Death plays the bone flute

Here is the an image from the dream sequence in the 1927 dystopian film Metropolis. For some reason I could not fathom, the hero sees the figure of Death approaching him playing on a flute made of a human femur.

The top two pictures here are the final version printed on white and on brown recycled packaging paper.
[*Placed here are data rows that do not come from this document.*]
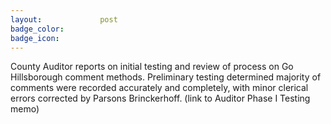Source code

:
 ```yaml
---
layout:				post
badge_color:		
badge_icon:			
---
```


County Auditor reports on initial testing and review of process on Go Hillsborough comment methods.  Preliminary testing determined majority of comments were recorded accurately and completely, with minor clerical errors corrected by Parsons Brinckerhoff. (link to Auditor Phase I Testing memo)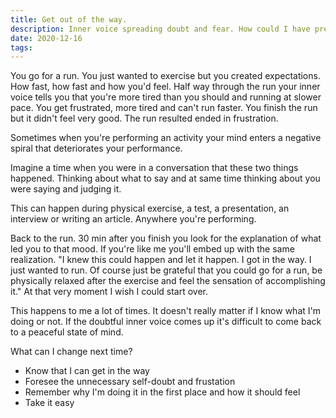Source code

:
 ```yaml
---
title: Get out of the way.
description: Inner voice spreading doubt and fear. How could I have prevent it?
date: 2020-12-16
tags:
---
```

You go for a run. You just wanted to exercise but you created expectations. How fast, how fast and how you'd feel. Half way through the run your inner voice tells you that you're more tired than you should and running at slower pace. You get frustrated, more tired and can't run faster. You finish the run but it didn't feel very good. The run resulted ended in frustration.

Sometimes when you're performing an activity your mind enters a negative spiral that deteriorates your performance. 

Imagine a time when you were in a conversation that these two things happened. Thinking about what to say and at same time thinking about you were saying and judging it. 

This can happen during physical exercise, a test, a presentation, an interview or writing an article. Anywhere you're performing.

Back to the run. 30 min after you finish you look for the explanation of what led you to that mood. If you're like me you'll embed up with the same realization. "I knew this could happen and let it happen. I got in the way. I just wanted to run. Of course just be grateful that you could go for a run, be physically relaxed after the exercise and feel the sensation of accomplishing it." At that very moment I wish I could start over.

This happens to me a lot of times. It doesn't really matter if I know what I'm doing or not. If the doubtful inner voice comes up it's difficult to come back to a peaceful state of mind.

What can I change next time?
- Know that I can get in the way
- Foresee the unnecessary self-doubt and frustation
- Remember why I'm doing it in the first place and how it should feel
- Take it easy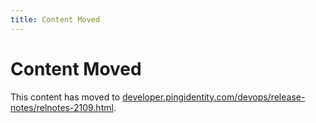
 ```yaml
---
title: Content Moved
---
```

# Content Moved

This content has moved to [developer.pingidentity.com/devops/release-notes/relnotes-2109.html](https://developer.pingidentity.com/devops/release-notes/relnotes-2109.html).

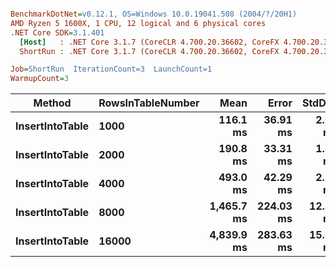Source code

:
 ``` ini

BenchmarkDotNet=v0.12.1, OS=Windows 10.0.19041.508 (2004/?/20H1)
AMD Ryzen 5 1600X, 1 CPU, 12 logical and 6 physical cores
.NET Core SDK=3.1.401
  [Host]   : .NET Core 3.1.7 (CoreCLR 4.700.20.36602, CoreFX 4.700.20.37001), X64 RyuJIT
  ShortRun : .NET Core 3.1.7 (CoreCLR 4.700.20.36602, CoreFX 4.700.20.37001), X64 RyuJIT

Job=ShortRun  IterationCount=3  LaunchCount=1  
WarmupCount=3  

```
|          Method | RowsInTableNumber |       Mean |     Error |   StdDev |
|---------------- |------------------ |-----------:|----------:|---------:|
| **InsertIntoTable** |              **1000** |   **116.1 ms** |  **36.91 ms** |  **2.02 ms** |
| **InsertIntoTable** |              **2000** |   **190.8 ms** |  **33.31 ms** |  **1.83 ms** |
| **InsertIntoTable** |              **4000** |   **493.0 ms** |  **42.29 ms** |  **2.32 ms** |
| **InsertIntoTable** |              **8000** | **1,465.7 ms** | **224.03 ms** | **12.28 ms** |
| **InsertIntoTable** |             **16000** | **4,839.9 ms** | **283.63 ms** | **15.55 ms** |
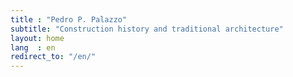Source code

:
 ```yaml
---
title : "Pedro P. Palazzo"
subtitle: "Construction history and traditional architecture"
layout: home
lang  : en
redirect_to: "/en/"
---
```



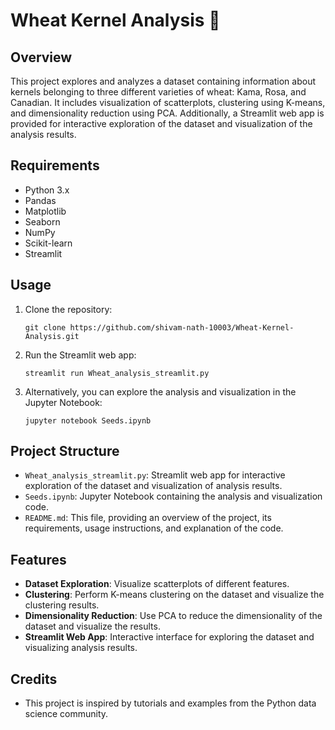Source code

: # Wheat Kernel Analysis 🌾

## Overview
This project explores and analyzes a dataset containing information about kernels belonging to three different varieties of wheat: Kama, Rosa, and Canadian. It includes visualization of scatterplots, clustering using K-means, and dimensionality reduction using PCA. Additionally, a Streamlit web app is provided for interactive exploration of the dataset and visualization of the analysis results.

## Requirements
- Python 3.x
- Pandas
- Matplotlib
- Seaborn
- NumPy
- Scikit-learn
- Streamlit

## Usage
1. Clone the repository:

    ```
    git clone https://github.com/shivam-nath-10003/Wheat-Kernel-Analysis.git
    ```

2. Run the Streamlit web app:

    ```
    streamlit run Wheat_analysis_streamlit.py
    ```

3. Alternatively, you can explore the analysis and visualization in the Jupyter Notebook:

    ```
    jupyter notebook Seeds.ipynb
    ```

## Project Structure
- `Wheat_analysis_streamlit.py`: Streamlit web app for interactive exploration of the dataset and visualization of analysis results.
- `Seeds.ipynb`: Jupyter Notebook containing the analysis and visualization code.
- `README.md`: This file, providing an overview of the project, its requirements, usage instructions, and explanation of the code.

## Features
- **Dataset Exploration**: Visualize scatterplots of different features.
- **Clustering**: Perform K-means clustering on the dataset and visualize the clustering results.
- **Dimensionality Reduction**: Use PCA to reduce the dimensionality of the dataset and visualize the results.
- **Streamlit Web App**: Interactive interface for exploring the dataset and visualizing analysis results.

## Credits
- This project is inspired by tutorials and examples from the Python data science community.

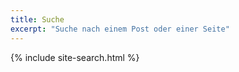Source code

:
 ```yaml
---
title: Suche
excerpt: "Suche nach einem Post oder einer Seite"
---
```


{% include site-search.html %}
I am trying to build textures: glue and salt have been applied to the lino after the final cut, allowed to harden and then shaved flat leaving an irregular, partly resistant, surface to take up the ink.

The gallery shows the series, starting with the charcoal, graphite and white ink sketch, the first cut, including an image printed on tracing paper, second cut and the final version after manipulation with glue and salt.

pockets and a hat

The twitter hashtag #WOMENSART brought to my attention the poem Dangerous Coats by Sharon Owens linked to a surveillance photograph of suffragette Olive Beamish from 1914. In this linocut I don’t capture her facial likeness but I have explored textures of the coat with large pockets.
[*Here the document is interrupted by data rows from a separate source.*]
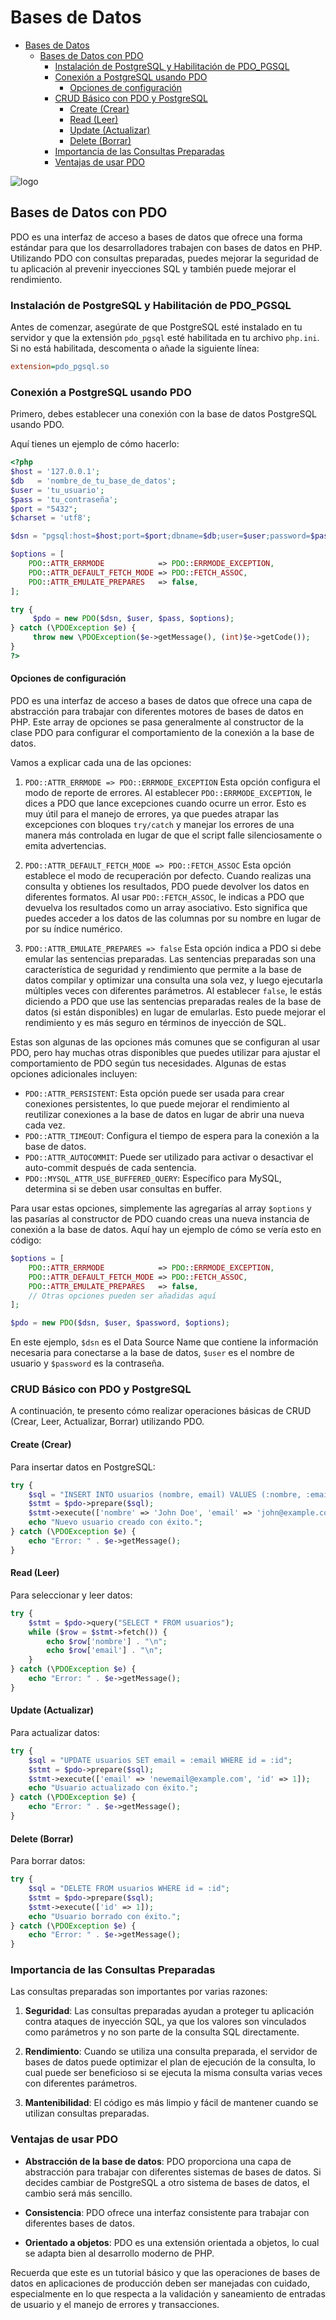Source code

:# Bases de Datos

- [Bases de Datos](#bases-de-datos)
  - [Bases de Datos con PDO](#bases-de-datos-con-pdo)
    - [Instalación de PostgreSQL y Habilitación de PDO\_PGSQL](#instalación-de-postgresql-y-habilitación-de-pdo_pgsql)
    - [Conexión a PostgreSQL usando PDO](#conexión-a-postgresql-usando-pdo)
      - [Opciones de configuración](#opciones-de-configuración)
    - [CRUD Básico con PDO y PostgreSQL](#crud-básico-con-pdo-y-postgresql)
      - [Create (Crear)](#create-crear)
      - [Read (Leer)](#read-leer)
      - [Update (Actualizar)](#update-actualizar)
      - [Delete (Borrar)](#delete-borrar)
    - [Importancia de las Consultas Preparadas](#importancia-de-las-consultas-preparadas)
    - [Ventajas de usar PDO](#ventajas-de-usar-pdo)

![logo](./images/01-logo.png)


## Bases de Datos con PDO

PDO es una interfaz de acceso a bases de datos que ofrece una forma estándar para que los desarrolladores trabajen con bases de datos en PHP. Utilizando PDO con consultas preparadas, puedes mejorar la seguridad de tu aplicación al prevenir inyecciones SQL y también puede mejorar el rendimiento.

### Instalación de PostgreSQL y Habilitación de PDO_PGSQL

Antes de comenzar, asegúrate de que PostgreSQL esté instalado en tu servidor y que la extensión `pdo_pgsql` esté habilitada en tu archivo `php.ini`. Si no está habilitada, descomenta o añade la siguiente línea:

```ini
extension=pdo_pgsql.so
```

### Conexión a PostgreSQL usando PDO

Primero, debes establecer una conexión con la base de datos PostgreSQL usando PDO. 

Aquí tienes un ejemplo de cómo hacerlo:

```php
<?php
$host = '127.0.0.1';
$db   = 'nombre_de_tu_base_de_datos';
$user = 'tu_usuario';
$pass = 'tu_contraseña';
$port = "5432";
$charset = 'utf8';

$dsn = "pgsql:host=$host;port=$port;dbname=$db;user=$user;password=$pass";

$options = [
    PDO::ATTR_ERRMODE            => PDO::ERRMODE_EXCEPTION,
    PDO::ATTR_DEFAULT_FETCH_MODE => PDO::FETCH_ASSOC,
    PDO::ATTR_EMULATE_PREPARES   => false,
];

try {
     $pdo = new PDO($dsn, $user, $pass, $options);
} catch (\PDOException $e) {
     throw new \PDOException($e->getMessage(), (int)$e->getCode());
}
?>
```

#### Opciones de configuración

PDO es una interfaz de acceso a bases de datos que ofrece una capa de abstracción para trabajar con diferentes motores de bases de datos en PHP. Este array de opciones se pasa generalmente al constructor de la clase PDO para configurar el comportamiento de la conexión a la base de datos.

Vamos a explicar cada una de las opciones:

1. `PDO::ATTR_ERRMODE => PDO::ERRMODE_EXCEPTION`
   Esta opción configura el modo de reporte de errores. Al establecer `PDO::ERRMODE_EXCEPTION`, le dices a PDO que lance excepciones cuando ocurre un error. Esto es muy útil para el manejo de errores, ya que puedes atrapar las excepciones con bloques `try/catch` y manejar los errores de una manera más controlada en lugar de que el script falle silenciosamente o emita advertencias.

2. `PDO::ATTR_DEFAULT_FETCH_MODE => PDO::FETCH_ASSOC`
   Esta opción establece el modo de recuperación por defecto. Cuando realizas una consulta y obtienes los resultados, PDO puede devolver los datos en diferentes formatos. Al usar `PDO::FETCH_ASSOC`, le indicas a PDO que devuelva los resultados como un array asociativo. Esto significa que puedes acceder a los datos de las columnas por su nombre en lugar de por su índice numérico.

3. `PDO::ATTR_EMULATE_PREPARES => false`
   Esta opción indica a PDO si debe emular las sentencias preparadas. Las sentencias preparadas son una característica de seguridad y rendimiento que permite a la base de datos compilar y optimizar una consulta una sola vez, y luego ejecutarla múltiples veces con diferentes parámetros. Al establecer `false`, le estás diciendo a PDO que use las sentencias preparadas reales de la base de datos (si están disponibles) en lugar de emularlas. Esto puede mejorar el rendimiento y es más seguro en términos de inyección de SQL.

Estas son algunas de las opciones más comunes que se configuran al usar PDO, pero hay muchas otras disponibles que puedes utilizar para ajustar el comportamiento de PDO según tus necesidades. Algunas de estas opciones adicionales incluyen:

- `PDO::ATTR_PERSISTENT`: Esta opción puede ser usada para crear conexiones persistentes, lo que puede mejorar el rendimiento al reutilizar conexiones a la base de datos en lugar de abrir una nueva cada vez.
- `PDO::ATTR_TIMEOUT`: Configura el tiempo de espera para la conexión a la base de datos.
- `PDO::ATTR_AUTOCOMMIT`: Puede ser utilizado para activar o desactivar el auto-commit después de cada sentencia.
- `PDO::MYSQL_ATTR_USE_BUFFERED_QUERY`: Específico para MySQL, determina si se deben usar consultas en buffer.

Para usar estas opciones, simplemente las agregarías al array `$options` y las pasarías al constructor de PDO cuando creas una nueva instancia de conexión a la base de datos. Aquí hay un ejemplo de cómo se vería esto en código:

```php
$options = [
    PDO::ATTR_ERRMODE            => PDO::ERRMODE_EXCEPTION,
    PDO::ATTR_DEFAULT_FETCH_MODE => PDO::FETCH_ASSOC,
    PDO::ATTR_EMULATE_PREPARES   => false,
    // Otras opciones pueden ser añadidas aquí
];

$pdo = new PDO($dsn, $user, $password, $options);
```

En este ejemplo, `$dsn` es el Data Source Name que contiene la información necesaria para conectarse a la base de datos, `$user` es el nombre de usuario y `$password` es la contraseña.

### CRUD Básico con PDO y PostgreSQL

A continuación, te presento cómo realizar operaciones básicas de CRUD (Crear, Leer, Actualizar, Borrar) utilizando PDO.

#### Create (Crear)

Para insertar datos en PostgreSQL:

```php
try {
    $sql = "INSERT INTO usuarios (nombre, email) VALUES (:nombre, :email)";
    $stmt = $pdo->prepare($sql);
    $stmt->execute(['nombre' => 'John Doe', 'email' => 'john@example.com']);
    echo "Nuevo usuario creado con éxito.";
} catch (\PDOException $e) {
    echo "Error: " . $e->getMessage();
}
```

#### Read (Leer)

Para seleccionar y leer datos:

```php
try {
    $stmt = $pdo->query("SELECT * FROM usuarios");
    while ($row = $stmt->fetch()) {
        echo $row['nombre'] . "\n";
        echo $row['email'] . "\n";
    }
} catch (\PDOException $e) {
    echo "Error: " . $e->getMessage();
}
```

#### Update (Actualizar)

Para actualizar datos:

```php
try {
    $sql = "UPDATE usuarios SET email = :email WHERE id = :id";
    $stmt = $pdo->prepare($sql);
    $stmt->execute(['email' => 'newemail@example.com', 'id' => 1]);
    echo "Usuario actualizado con éxito.";
} catch (\PDOException $e) {
    echo "Error: " . $e->getMessage();
}
```

#### Delete (Borrar)

Para borrar datos:

```php
try {
    $sql = "DELETE FROM usuarios WHERE id = :id";
    $stmt = $pdo->prepare($sql);
    $stmt->execute(['id' => 1]);
    echo "Usuario borrado con éxito.";
} catch (\PDOException $e) {
    echo "Error: " . $e->getMessage();
}
```

### Importancia de las Consultas Preparadas

Las consultas preparadas son importantes por varias razones:

1. **Seguridad**: Las consultas preparadas ayudan a proteger tu aplicación contra ataques de inyección SQL, ya que los valores son vinculados como parámetros y no son parte de la consulta SQL directamente.

2. **Rendimiento**: Cuando se utiliza una consulta preparada, el servidor de bases de datos puede optimizar el plan de ejecución de la consulta, lo cual puede ser beneficioso si se ejecuta la misma consulta varias veces con diferentes parámetros.

3. **Mantenibilidad**: El código es más limpio y fácil de mantener cuando se utilizan consultas preparadas.

### Ventajas de usar PDO

- **Abstracción de la base de datos**: PDO proporciona una capa de abstracción para trabajar con diferentes sistemas de bases de datos. Si decides cambiar de PostgreSQL a otro sistema de bases de datos, el cambio será más sencillo.

- **Consistencia**: PDO ofrece una interfaz consistente para trabajar con diferentes bases de datos.

- **Orientado a objetos**: PDO es una extensión orientada a objetos, lo cual se adapta bien al desarrollo moderno de PHP.

Recuerda que este es un tutorial básico y que las operaciones de bases de datos en aplicaciones de producción deben ser manejadas con cuidado, especialmente en lo que respecta a la validación y saneamiento de entradas de usuario y el manejo de errores y transacciones.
Here are a range of sketches I undertook.

From Wikipedia I learned of the Cat and Mouse Act passed by the Liberal government, legislation designed to thwart the suffragettes on hunger strike in prison.

In her poem Sharon Owens equates “sedition”, at that time, with commonsense, fairness, kindness, equality. Faced with a law-breaking, lying, callous, killing government, we may all need pockets to promote these values.